The exhibition features architectural salvage from the former Elizabeth Plankinton mansion now in the collection of the City of Milwaukee Public Housing Authority and will include woodwork, ceramics and glass that broadly outlines Aesthetic era principles and designs. The objects come from local firms like Matthews Bros. as well as internationally known companies like J & J.G. Low Art Tile of Massachusetts, Belcher Mosaic Glass of New Jersey and Hollins & Minton of Stoke-on-Trent, England.
Opening night will feature a panel discussion on adaptive reuse featuring representatives from the fields of architecture, historic preservation and city planning. Panel discussion will begin at 7 p.m.
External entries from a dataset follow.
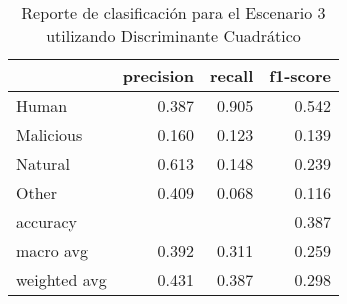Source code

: \begin{table}
\centering
\caption{Reporte de clasificación para el Escenario 3 utilizando Discriminante Cuadrático}
\label{tab:DC_Escenario 3}
\begin{tabular}{lrrr}
\toprule
{} &  precision &  recall &  f1-score \\
\midrule
Human        &      0.387 &   0.905 &     0.542 \\
Malicious    &      0.160 &   0.123 &     0.139 \\
Natural      &      0.613 &   0.148 &     0.239 \\
Other        &      0.409 &   0.068 &     0.116 \\
accuracy     &            &         &     0.387 \\
macro avg    &      0.392 &   0.311 &     0.259 \\
weighted avg &      0.431 &   0.387 &     0.298 \\
\bottomrule
\end{tabular}
\end{table}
Built in the 1880s, the home designed for Elizabeth Plankinton on Milwaukee's Grand Avenue followed the leading trends of that decade, appointed with ornament from America's leading suppliers of interior decoration. This was a decade when Aesthetic principles, encapsulated in the mantra "art for art’s sake," reached their height in this country, having sailed across the Atlantic with Oscar Wilde and spread nationwide with his lecture tour that stressed the value of artful decoration.
The focus of this decorative impulse was the home. Artists and designers, local and national, turned their attention to the seemingly prosaic: glass windows, ceramic tile, wallpapers and even firebacks. The moral and physical loci of the aesthetic home was the Hearth, and it is at the center of this display of architectural salvage, an exhibition organized in partnership with the Milwaukee Public Housing Authority, which owns the collection.
Tracing objects from their creation, to their private installation and subsequently to their de-installation and public salvage, Villa Terrace, itself a repurposed lakeside mansion, explores the possibilities of repurposing old things for new ways of living.